Restarting salt-master via salt

3,071 views
Skip to first unread message

Mike Chesnut

unread,
Apr 4, 2013, 9:48:52 PM4/4/13
to salt-...@googlegroups.com
I decided to try to have salt distribute my master config file.  I added a clause to have it restart the salt-master service, too, as I would for any other service with a config file.  This appears to have been a bad idea (which I kind of suspected before doing it anyway, but it has been more catastrophic than I'd anticipated...).

When I tried to apply the state, it just hung.  I noticed that my salt-master process had died.  The only thing in the log file was this:

2013-04-05 01:25:48,021 [salt.master         ][WARNING ] Caught signal 15, stopping the Salt Master

I stopped the minion and verified that no salt processes were running.
Now when I try to start the master back up, I get this:

[mikec@admin1 ~]$ sudo /usr/local/bin/python /usr/local/bin/salt-master
[WARNING ] Unable to bind socket, error: [Errno -2] Name or service not known
The ports are not available to bind

I don't see anything bound to the normal salt ports (4505 and 4506), though.  I also don't see a stale pidfile or lock file or anything.

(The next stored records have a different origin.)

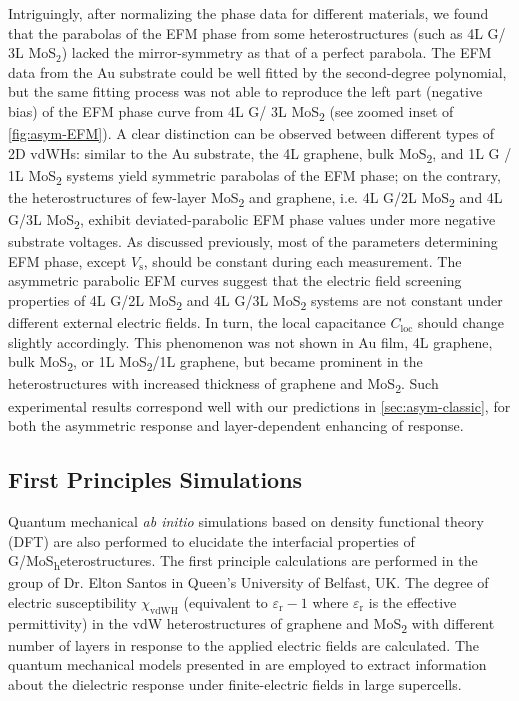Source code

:%
Intriguingly, after normalizing the phase data for different
materials, we found that the parabolas of the EFM phase from some
heterostructures (such as 4L G/ 3L MoS$_{2}$) lacked the
mirror-symmetry as that of a perfect parabola.
%
The EFM data from the Au substrate could be well fitted by the
second-degree polynomial, but the same fitting process was not able to
reproduce the left part (negative bias) of the EFM phase curve from 4L
G/ 3L MoS\textsubscript{2} (see zoomed inset of
\autoref{fig:asym-EFM}).
%
A clear distinction can be observed between different types of 2D
vdWHs: similar to the Au substrate, the 4L graphene, bulk
MoS\textsubscript{2}, and 1L G / 1L MoS\textsubscript{2} systems yield
symmetric parabolas of the EFM phase; on the contrary, the
heterostructures of few-layer MoS\textsubscript{2} and graphene,
i.e. 4L G/2L MoS\textsubscript{2} and 4L G/3L
MoS\textsubscript{2}, exhibit deviated-parabolic EFM phase
values under more negative substrate voltages.
%
%
As discussed previously, most of the parameters determining EFM phase,
except $V_{\mathrm{s}}$, should be constant during each
measurement. The asymmetric parabolic EFM curves suggest that the
electric field screening properties of 4L G/2L MoS\textsubscript{2} and 4L G/3L MoS\textsubscript{2} systems are not
constant under different external electric fields. In turn, the local capacitance $C_{\mathrm{loc}}$ should change slightly
accordingly. This phenomenon was not shown in Au film, 4L graphene,
bulk MoS\textsubscript{2}, or 1L MoS\textsubscript{2}/1L graphene, but
became prominent in the heterostructures with increased thickness of
graphene and MoS\textsubscript{2}.
%
Such experimental results correspond well with our predictions in
\autoref{sec:asym-classic}, for both the asymmetric response and
layer-dependent enhancing of response.

\subsection{First Principles Simulations}
\label{sec:mult-theor-model}

Quantum mechanical \textit{ab initio} simulations based on
density functional theory (DFT) are also performed to elucidate the interfacial properties of G/MoS\textsubscript
heterostructures.
The first principle calculations are performed in the group of Dr. Elton Santos in Queen's University of Belfast, UK.
%
The degree of electric susceptibility $\chi_{\mathrm{vdWH}}$ (equivalent to
$\varepsilon_{\mathrm{r}} - 1$ where $\varepsilon_{\mathrm{r}}$ is the
effective permittivity) in the vdW heterostructures of graphene and
MoS\textsubscript{2} with different number of layers in response to
the applied electric fields are calculated.
%
The quantum mechanical models presented in
\autocite{Santos_2013_tunable_eps_gr,Santos_2013_ACSnano_kaxi} are
employed to extract information about the dielectric response under
finite-electric fields in large supercells.
%


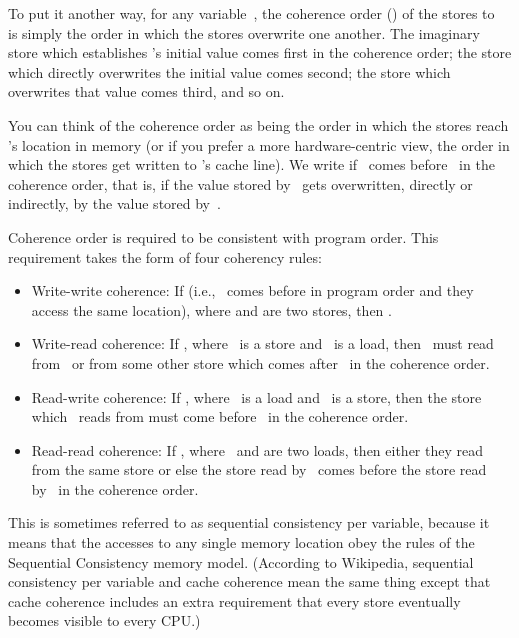 To put it another way, for any variable~, the coherence order
() of the stores to~ is simply the order in which the
stores overwrite one another.
The imaginary store which establishes 's initial value
comes first in the coherence order; the store which directly
overwrites the initial value comes second; the store which overwrites
that value comes third, and so on.

You can think of the coherence order as being the order in which the
stores reach 's location in memory (or if you prefer a more
hardware-centric view, the order in which the stores get written to
's cache line).
We write  if ~comes before~ in the
coherence order, that is, if the value stored by~ gets overwritten,
directly or indirectly, by the value stored by~.

Coherence order is required to be consistent with program order.
This requirement takes the form of four coherency rules:

\begin{itemize}
\item	Write-write coherence:
	If  (i.e., ~comes before  in
	program order and they access the same location), where 
	and  are two stores, then .

\item	Write-read coherence:
	If , where ~is a store and ~is
	a load, then ~must read from~ or from some other
	store which comes after~ in the coherence order.

\item	Read-write coherence:
	If , where ~is a load and ~is
	a store, then the store which ~reads from must come
	before~ in the coherence order.

\item	Read-read coherence:
	If , where ~and  are two loads,
	then either they read from the same store or else the store
	read by~ comes before the store read by~ in the
	coherence order.
\end{itemize}

This is sometimes referred to as sequential consistency per variable,
because it means that the accesses to any single memory location obey
the rules of the Sequential Consistency memory model.
(According to Wikipedia, sequential consistency per variable and cache
coherence mean the same thing except that cache coherence includes an extra
requirement that every store eventually becomes visible to every CPU.)

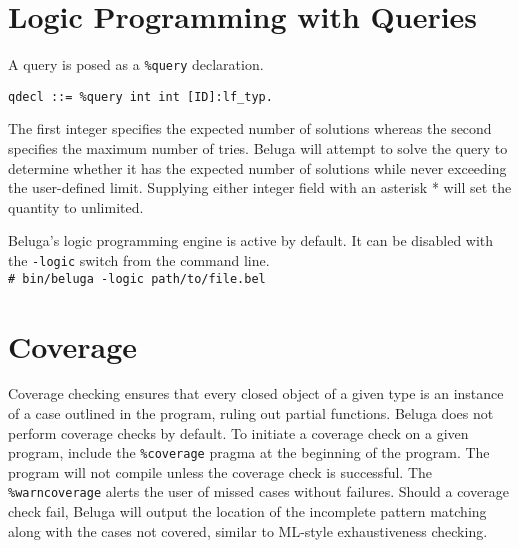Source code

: \documentclass[11pt]{article}
\newcommand{\shellcmd}[1]{\\\indent\texttt{\# #1}\\}
\begin{document}


\section{Logic Programming with Queries}
A query is posed as a \texttt{\%query} declaration.
\begin{verbatim}
qdecl ::= %query int int [ID]:lf_typ.
\end{verbatim}
The first integer specifies the expected number of solutions whereas the second specifies the maximum number of tries. Beluga will attempt to solve the query to determine whether it has the expected number of solutions while never exceeding the user-defined limit. Supplying either integer field with an asterisk * will set the quantity to unlimited.

Beluga's logic programming engine is active by default. It can be disabled with the \texttt{-logic} switch from the command line.
\shellcmd{bin/beluga -logic path/to/file.bel}





\section{Coverage}
Coverage checking ensures that every closed object of a given type is an instance of a case outlined in the program, ruling out partial functions. Beluga does not perform coverage checks by default. To initiate a coverage check on a given program, include the \texttt{\%coverage} pragma at the beginning of the program. The program will not compile unless the coverage check is successful. The \texttt{\%warncoverage} alerts the user of missed cases without failures. Should a coverage check fail, Beluga will output the location of the incomplete pattern matching along with the cases not covered, similar to ML-style exhaustiveness checking.  
\end{document}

I'm on CentOS 6.3.  Any other ideas of what I should look at?  Has anybody else tried controlling their master with salt?  (Does everybody else agree that I'm pretty dumb for having tried it in the first place?)

Thanks,
Mike

Corey Quinn

unread,
Apr 4, 2013, 9:55:36 PM4/4/13
to salt-...@googlegroups.com
Hmm, I can't replicate that here:

sudo salt 'salt*' service.restart salt-master
Failed to authenticate, is this user permitted to execute commands?
[root@salt cquinn]# pgrep salt-master
29107
29108
29115
29118
29121
29122
29125
29126
29131

What salt version are you on?

-- Corey


--
You received this message because you are subscribed to the Google Groups "Salt-users" group.
To unsubscribe from this group and stop receiving emails from it, send an email to salt-users+...@googlegroups.com.
For more options, visit https://groups.google.com/groups/opt_out.
 
 

Mike Chesnut

unread,
Apr 4, 2013, 11:10:06 PM4/4/13
to salt-...@googlegroups.com
Hmm, well good to know that it worked for you.  Thanks for the data point.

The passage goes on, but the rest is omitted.